WHAT NEEDS TO BE DONE: Transcribe exactly the lines that fall between the one holding "creating glass artworks" and the one holding "by student artists", inclusive, from the entries below.
:: GIVEN INFORMATION ::
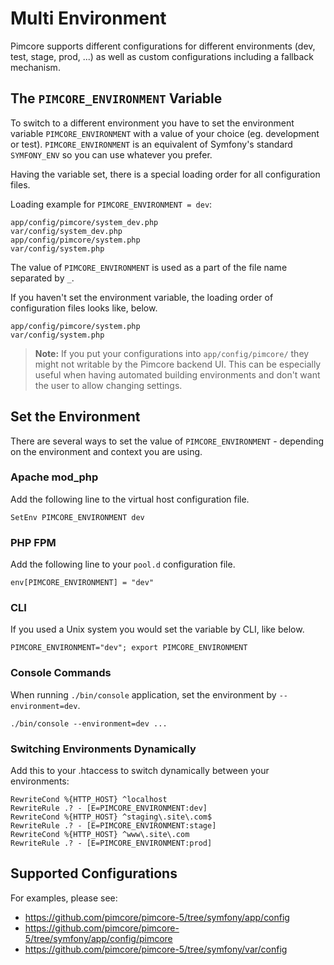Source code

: # Multi Environment

Pimcore supports different configurations for different environments (dev, test, stage, prod, ...) as well as custom 
configurations including a fallback mechanism. 


## The `PIMCORE_ENVIRONMENT` Variable
To switch to a different environment you have to set the environment variable `PIMCORE_ENVIRONMENT` with a value of 
your choice (eg. development or test). `PIMCORE_ENVIRONMENT` is an equivalent of Symfony's standard `SYMFONY_ENV` so 
you can use whatever you prefer. 
 
Having the variable set, there is a special loading order for all configuration files. 

Loading example for `PIMCORE_ENVIRONMENT = dev`: 

```
app/config/pimcore/system_dev.php
var/config/system_dev.php
app/config/pimcore/system.php
var/config/system.php
```

The value of `PIMCORE_ENVIRONMENT` is used as a part of the file name separated by `_`. 


If you haven't set the environment variable, the loading order of configuration files looks like, below.

```
app/config/pimcore/system.php
var/config/system.php
```

> **Note:** If you put your configurations into `app/config/pimcore/` they might not writable by the Pimcore backend UI. 
> This can be especially useful when having automated building environments and don't want the user to allow changing settings.  


## Set the Environment

There are several ways to set the value of `PIMCORE_ENVIRONMENT` - depending on the environment and context you are using. 


### Apache mod_php

Add the following line to the virtual host configuration file.

```
SetEnv PIMCORE_ENVIRONMENT dev
```


### PHP FPM

Add the following line to your `pool.d` configuration file.

```
env[PIMCORE_ENVIRONMENT] = "dev"
```

### CLI

If you used a Unix system you would set the variable by CLI, like below.

```
PIMCORE_ENVIRONMENT="dev"; export PIMCORE_ENVIRONMENT
```

### Console Commands

When running `./bin/console` application, set the environment by `--environment=dev`.
 
```
./bin/console --environment=dev ...
```

### Switching Environments Dynamically

Add this to your .htaccess to switch dynamically between your environments:

```
RewriteCond %{HTTP_HOST} ^localhost
RewriteRule .? - [E=PIMCORE_ENVIRONMENT:dev]
RewriteCond %{HTTP_HOST} ^staging\.site\.com$
RewriteRule .? - [E=PIMCORE_ENVIRONMENT:stage]
RewriteCond %{HTTP_HOST} ^www\.site\.com
RewriteRule .? - [E=PIMCORE_ENVIRONMENT:prod]
```


## Supported Configurations

For examples, please see: 
* <https://github.com/pimcore/pimcore-5/tree/symfony/app/config> 
* <https://github.com/pimcore/pimcore-5/tree/symfony/app/config/pimcore>
* <https://github.com/pimcore/pimcore-5/tree/symfony/var/config>
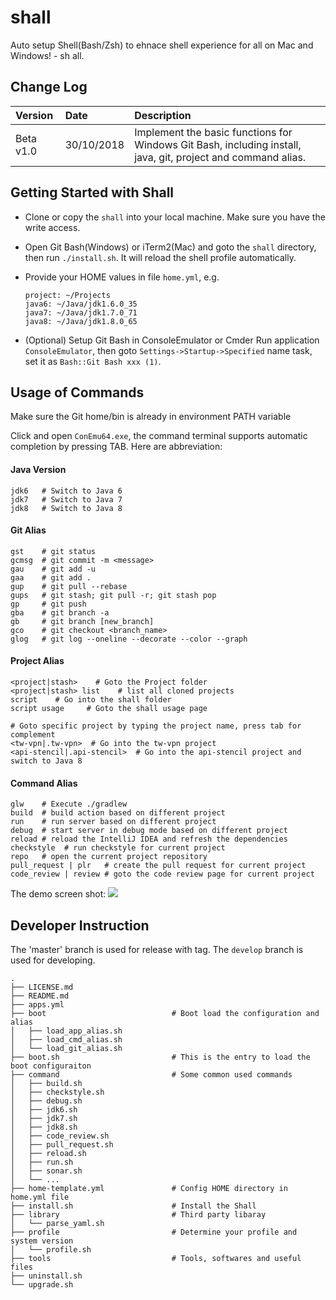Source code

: # shall
Auto setup Shell(Bash/Zsh) to ehnace shell experience for all on Mac and Windows! - sh all.

## Change Log 

| Version | Date | Description |
| :------ | :--- | :---------- |
| Beta v1.0 | 30/10/2018 | Implement the basic functions for Windows Git Bash, including install, java, git, project and command alias. |

## Getting Started with Shall

- Clone or copy the `shall` into your local machine. Make sure you have the write access.

- Open Git Bash(Windows) or iTerm2(Mac) and goto the `shall` directory, then run `./install.sh`. It will reload the shell profile automatically.

- Provide your HOME values in file `home.yml`, e.g.

    ```
    project: ~/Projects
    java6: ~/Java/jdk1.6.0_35
    java7: ~/Java/jdk1.7.0_71
    java8: ~/Java/jdk1.8.0_65
    ```

- (Optional) Setup Git Bash in ConsoleEmulator or Cmder
  Run application `ConsoleEmulator`, then goto `Settings->Startup->Specified` name task, set it as `Bash::Git Bash xxx (1)`.

## Usage of Commands

Make sure the Git home/bin is already in environment PATH variable

Click and open `ConEmu64.exe`, the command terminal supports automatic completion by pressing TAB. Here are abbreviation:

#### Java Version
```
jdk6   # Switch to Java 6
jdk7   # Switch to Java 7
jdk8   # Switch to Java 8
```

#### Git Alias
```
gst    # git status
gcmsg  # git commit -m <message>
gau    # git add -u
gaa    # git add .
gup    # git pull --rebase
gups   # git stash; git pull -r; git stash pop
gp     # git push
gba    # git branch -a
gb     # git branch [new_branch]
gco    # git checkout <branch_name>
glog   # git log --oneline --decorate --color --graph
```

#### Project Alias
```
<project|stash>    # Goto the Project folder
<project|stash> list    # list all cloned projects
script    # Go into the shall folder
script usage     # Goto the shall usage page

# Goto specific project by typing the project name, press tab for complement
<tw-vpn|.tw-vpn>  # Go into the tw-vpn project
<api-stencil|.api-stencil>  # Go into the api-stencil project and switch to Java 8 
```

#### Command Alias
```
glw    # Execute ./gradlew
build  # build action based on different project
run    # run server based on different project
debug  # start server in debug mode based on different project
reload # reload the IntelliJ IDEA and refresh the dependencies
checkstyle  # run checkstyle for current project
repo   # open the current project repository
pull_request | plr   # create the pull request for current project
code_review | review # goto the code review page for current project
```

The demo screen shot:
![](images/demo.png)

## Developer Instruction
The 'master' branch is used for release with tag. The `develop` branch is used for developing.

```
.
├── LICENSE.md
├── README.md
├── apps.yml
├── boot                            # Boot load the configuration and alias
│   ├── load_app_alias.sh
│   ├── load_cmd_alias.sh
│   └── load_git_alias.sh
├── boot.sh                         # This is the entry to load the boot configuraiton
├── command                         # Some common used commands
│   ├── build.sh
│   ├── checkstyle.sh
│   ├── debug.sh
│   ├── jdk6.sh
│   ├── jdk7.sh
│   ├── jdk8.sh
│   ├── code_review.sh
│   ├── pull_request.sh
│   ├── reload.sh
│   ├── run.sh
│   ├── sonar.sh
│   └── ...
├── home-template.yml               # Config HOME directory in home.yml file
├── install.sh                      # Install the Shall
├── library                         # Third party libaray
│   └── parse_yaml.sh
├── profile                         # Determine your profile and system version
│   └── profile.sh
├── tools                           # Tools, softwares and useful files
├── uninstall.sh
└── upgrade.sh
```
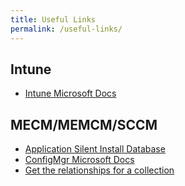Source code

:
 ```yaml
---
title: Useful Links
permalink: /useful-links/
---
```

## Intune

- [Intune Microsoft Docs](https://docs.microsoft.com/en-us/mem/intune/)

## MECM/MEMCM/SCCM

- [Application Silent Install Database](https://silentinstallhq.com/silent-install-knowledge-base/)
- [ConfigMgr Microsoft Docs](https://docs.microsoft.com/en-us/mem/configmgr/)
- [Get the relationships for a collection](https://jordantheitguy.com/2017/10/01/sccm-collection-relationships/)
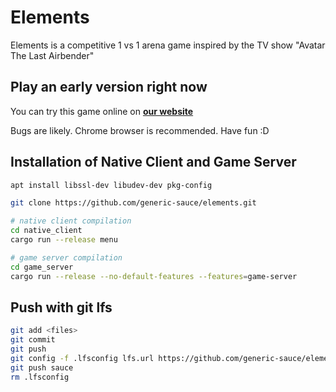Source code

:# Elements
Elements is a competitive 1 vs 1 arena game inspired by the TV show "Avatar The Last Airbender"

## Play an early version right now
You can try this game online on [**our website**](https://generic-sauce.de)

Bugs are likely. Chrome browser is recommended. Have fun :D

## Installation of Native Client and Game Server
```bash
apt install libssl-dev libudev-dev pkg-config

git clone https://github.com/generic-sauce/elements.git

# native client compilation
cd native_client
cargo run --release menu

# game server compilation
cd game_server
cargo run --release --no-default-features --features=game-server
```

## Push with git lfs
```bash
git add <files>
git commit
git push
git config -f .lfsconfig lfs.url https://github.com/generic-sauce/elements.git/info/lfs
git push sauce
rm .lfsconfig
```


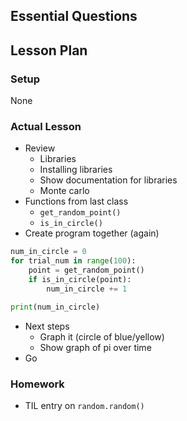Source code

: ## Essential Questions

## Lesson Plan

### Setup

None

### Actual Lesson

- Review
    - Libraries
    - Installing libraries
    - Show documentation for libraries
    - Monte carlo
- Functions from last class
    - `get_random_point()`
    - `is_in_circle()`
- Create program together (again)
```python
num_in_circle = 0
for trial_num in range(100):
    point = get_random_point()
    if is_in_circle(point):
        num_in_circle += 1

print(num_in_circle)
```

- Next steps
    - Graph it (circle of blue/yellow)
    - Show graph of pi over time
- Go

### Homework

- TIL entry on `random.random()`
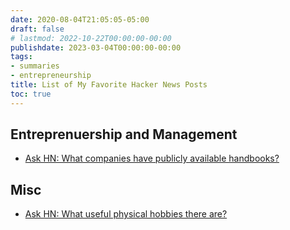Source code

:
 ```yaml
---
date: 2020-08-04T21:05:05-05:00
draft: false
# lastmod: 2022-10-22T00:00:00-00:00
publishdate: 2023-03-04T00:00:00-00:00
tags:
- summaries
- entrepreneurship
title: List of My Favorite Hacker News Posts
toc: true
---
```


## Entreprenuership and Management

* [Ask HN: What companies have publicly available handbooks?](https://news.ycombinator.com/item?id=34959242)

## Misc

* [Ask HN: What useful physical hobbies there are?](https://news.ycombinator.com/item?id=34960870)
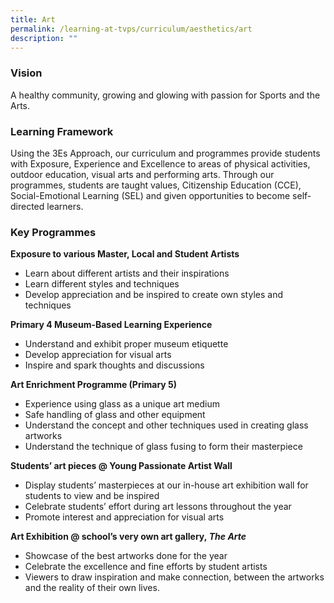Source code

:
 ```yaml
---
title: Art
permalink: /learning-at-tvps/curriculum/aesthetics/art
description: ""
---
```

### Vision
A healthy community, growing and glowing with passion for Sports and the Arts.

### Learning Framework
Using the 3Es Approach, our curriculum and programmes provide students with Exposure, Experience and Excellence to areas of physical activities, outdoor education, visual arts and performing arts. Through our programmes, students are taught values, Citizenship Education (CCE), Social-Emotional Learning (SEL) and given opportunities to become self-directed learners. 

### Key Programmes

**Exposure to various Master, Local and Student Artists**
* Learn about different artists and their inspirations
* Learn different styles and techniques
* Develop appreciation and be inspired to create own styles and techniques

**Primary 4 Museum-Based Learning Experience**
* Understand and exhibit proper museum etiquette
* Develop appreciation for visual arts
* Inspire and spark thoughts and discussions  
      
**Art Enrichment Programme (Primary 5)**
* Experience using glass as a unique art medium
* Safe handling of glass and other equipment
* Understand the concept and other techniques used in creating glass artworks
* Understand the technique of glass fusing to form their masterpiece  
      
**Students’ art pieces @ Young Passionate Artist Wall**
* Display students’ masterpieces at our in-house art exhibition wall for students to view and be inspired
* Celebrate students’ effort during art lessons throughout the year
* Promote interest and appreciation for visual arts

**Art Exhibition @ school’s very own art gallery, _The Arte_**
* Showcase of the best artworks done for the year    
* Celebrate the excellence and fine efforts by student artists 
* Viewers to draw inspiration and make connection, between the artworks and the reality of their own lives.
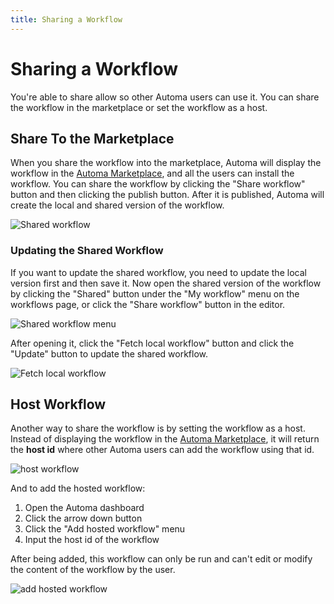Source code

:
 ```yaml
---
title: Sharing a Workflow
---
```


# Sharing a Workflow
You're able to share allow so other Automa users can use it. You can share the workflow in the marketplace or set the workflow as a host.

## Share To the Marketplace

When you share the workflow into the marketplace, Automa will display the workflow in the [Automa Marketplace](https://www.automa.site/marketplace), and all the users can install the workflow. You can share the workflow by clicking the "Share workflow" button and then clicking the publish button.
After it is published, Automa will create the local and shared version of the workflow.

![Shared workflow](https://res.cloudinary.com/chat-story/image/upload/v1666065627/automa/chrome_IzphSu4LiK_gehwmw.png)

### Updating the Shared Workflow

If you want to update the shared workflow, you need to update the local version first and then save it. Now open the shared version of the workflow by clicking the "Shared" button under the "My workflow" menu on the workflows page, or click the "Share workflow" button in the editor.

![Shared workflow menu](https://res.cloudinary.com/chat-story/image/upload/v1666066340/automa/chrome_3DsPWQ4Nn3_hwyu8h.png)

After opening it, click the "Fetch local workflow" button and click the "Update" button to update the shared workflow.

![Fetch local workflow](https://res.cloudinary.com/chat-story/image/upload/v1666066729/automa/chrome_XdE6h2xaT8_ya58k6.png)

## Host Workflow
Another way to share the workflow is by setting the workflow as a host. Instead of displaying the workflow in the [Automa Marketplace](https://www.automa.site/marketplace), it will return the **host id** where other Automa users can add the workflow using that id.

![host workflow](https://res.cloudinary.com/chat-story/image/upload/v1666067203/automa/2v0Ss79X7j_a102aw.png)

And to add the hosted workflow: 
1. Open the Automa dashboard
2. Click the arrow down button
3. Click the "Add hosted workflow" menu
4. Input the host id of the workflow

After being added, this workflow can only be run and can't edit or modify the content of the workflow by the user.

![add hosted workflow](https://res.cloudinary.com/chat-story/image/upload/v1666067782/automa/TV_-_1_bjh9j7.png)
:::
ANSWER BOX:
* Understand the concept and other techniques used in creating glass artworks
* Understand the technique of glass fusing to form their masterpiece  
      
**Students’ art pieces @ Young Passionate Artist Wall**
* Display students’ masterpieces at our in-house art exhibition wall for students to view and be inspired
* Celebrate students’ effort during art lessons throughout the year
* Promote interest and appreciation for visual arts

**Art Exhibition @ school’s very own art gallery, _The Arte_**
* Showcase of the best artworks done for the year    
* Celebrate the excellence and fine efforts by student artists 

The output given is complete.